Boudoir Shibari 2017

Assise au sol sur une peau de bête, j’attends curieuse, impatiente, un peu inquiète.

Il commence par mes bras qu’il amène doucement dans mon dos. Il positionne parfaitement mes poignets, ajuste l’angle de mes coudes. Un premier autour du gauche, puis du droit avant de les nouer ensemble. Instinctivement ma tête s’est baissée, accompagnant mon regard. J’aime cette première entrave et je me laisse porter. Quelques caresses dans la nuque alternant avec des coups secs d’un petit bâton au sol et sur ma peau ; le contraste est enivrant.
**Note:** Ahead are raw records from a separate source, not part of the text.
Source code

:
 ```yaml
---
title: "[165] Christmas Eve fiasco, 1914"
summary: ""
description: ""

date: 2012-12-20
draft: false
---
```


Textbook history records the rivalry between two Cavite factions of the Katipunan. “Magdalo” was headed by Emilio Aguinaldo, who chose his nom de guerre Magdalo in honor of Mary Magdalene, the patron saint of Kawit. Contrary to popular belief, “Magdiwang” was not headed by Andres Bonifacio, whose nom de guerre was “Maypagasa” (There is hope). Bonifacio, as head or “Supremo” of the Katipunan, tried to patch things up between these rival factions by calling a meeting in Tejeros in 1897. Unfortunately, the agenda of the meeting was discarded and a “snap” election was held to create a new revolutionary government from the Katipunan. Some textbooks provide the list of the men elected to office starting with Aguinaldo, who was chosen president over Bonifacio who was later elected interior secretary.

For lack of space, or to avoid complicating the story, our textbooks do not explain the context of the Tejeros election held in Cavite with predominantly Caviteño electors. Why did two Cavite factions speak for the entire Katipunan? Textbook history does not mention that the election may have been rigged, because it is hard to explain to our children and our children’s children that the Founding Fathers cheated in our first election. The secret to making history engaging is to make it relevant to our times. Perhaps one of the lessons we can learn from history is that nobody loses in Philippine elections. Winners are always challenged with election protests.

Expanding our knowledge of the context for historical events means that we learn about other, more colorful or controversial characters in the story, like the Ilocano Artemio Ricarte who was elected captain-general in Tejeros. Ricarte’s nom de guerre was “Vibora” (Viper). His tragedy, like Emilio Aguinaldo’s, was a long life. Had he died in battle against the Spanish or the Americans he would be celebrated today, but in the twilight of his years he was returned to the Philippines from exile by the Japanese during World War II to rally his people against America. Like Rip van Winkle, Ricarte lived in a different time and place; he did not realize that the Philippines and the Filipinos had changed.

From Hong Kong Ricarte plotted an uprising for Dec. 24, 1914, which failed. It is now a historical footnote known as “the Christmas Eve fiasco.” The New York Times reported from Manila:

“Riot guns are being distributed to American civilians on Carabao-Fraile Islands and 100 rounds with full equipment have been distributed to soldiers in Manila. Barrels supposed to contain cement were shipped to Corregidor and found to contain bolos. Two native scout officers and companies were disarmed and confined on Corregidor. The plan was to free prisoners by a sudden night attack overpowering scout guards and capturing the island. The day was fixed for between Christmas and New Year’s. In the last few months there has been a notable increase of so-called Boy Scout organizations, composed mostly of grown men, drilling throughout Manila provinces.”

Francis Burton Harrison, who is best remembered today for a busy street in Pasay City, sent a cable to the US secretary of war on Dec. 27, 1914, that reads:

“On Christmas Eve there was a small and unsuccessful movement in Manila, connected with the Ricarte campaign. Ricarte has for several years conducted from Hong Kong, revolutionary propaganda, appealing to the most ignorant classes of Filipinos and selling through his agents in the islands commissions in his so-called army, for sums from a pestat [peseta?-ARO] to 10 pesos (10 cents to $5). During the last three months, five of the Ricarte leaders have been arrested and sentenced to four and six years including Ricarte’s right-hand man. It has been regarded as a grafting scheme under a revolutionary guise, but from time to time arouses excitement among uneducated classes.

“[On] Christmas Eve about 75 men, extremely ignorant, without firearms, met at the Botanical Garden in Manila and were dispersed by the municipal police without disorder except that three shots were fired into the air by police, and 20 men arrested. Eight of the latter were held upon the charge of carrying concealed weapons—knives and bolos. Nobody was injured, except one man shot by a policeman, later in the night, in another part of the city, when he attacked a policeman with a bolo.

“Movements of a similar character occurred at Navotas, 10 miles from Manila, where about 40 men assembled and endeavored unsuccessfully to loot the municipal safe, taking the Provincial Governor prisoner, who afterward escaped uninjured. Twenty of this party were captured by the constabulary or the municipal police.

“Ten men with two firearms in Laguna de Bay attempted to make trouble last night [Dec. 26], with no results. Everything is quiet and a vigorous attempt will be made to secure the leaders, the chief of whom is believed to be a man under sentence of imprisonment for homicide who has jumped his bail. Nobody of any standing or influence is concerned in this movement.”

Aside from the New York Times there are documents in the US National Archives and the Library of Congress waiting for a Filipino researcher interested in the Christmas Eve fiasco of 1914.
Il prend ma jambe gauche entre ses mains, l’étend sur le côté. Un premier nœud autour de ma cheville et il enserre ma jambe de sa corde sur toute la longueur. Le rythme est imprévisible, la force qu’il met dans ses mouvements l’est tout autant. Si parfois la fibre s’imprime sur ma peau avec la douceur sucrée du chocolat, doucement, tendrement, l’instant suivant c’est comme si elle me prenait avec l’acidité d’un citron, brutalement, sauvagement. Je suis en confiance, je me laisse aller, je lâche prise. Une fois ma jambe complètement encordée, il  relie le lien à mes mains d’un côté et me suspend de l’autre. Mes fesses restent au sol, je suis délicieusement écartelée.

Quelques pressions fermes des pouces à des endroits précis, dos, creux de la main, sont comme des clous qu’il enfonce en moi. Je me courbe davantage caressée par la douceur de son souffle. Ma culotte se mouille. Ma jambe suspendue, mes bras toujours retenus, ma respiration se fait plus profonde. Mes yeux sont clos depuis un moment.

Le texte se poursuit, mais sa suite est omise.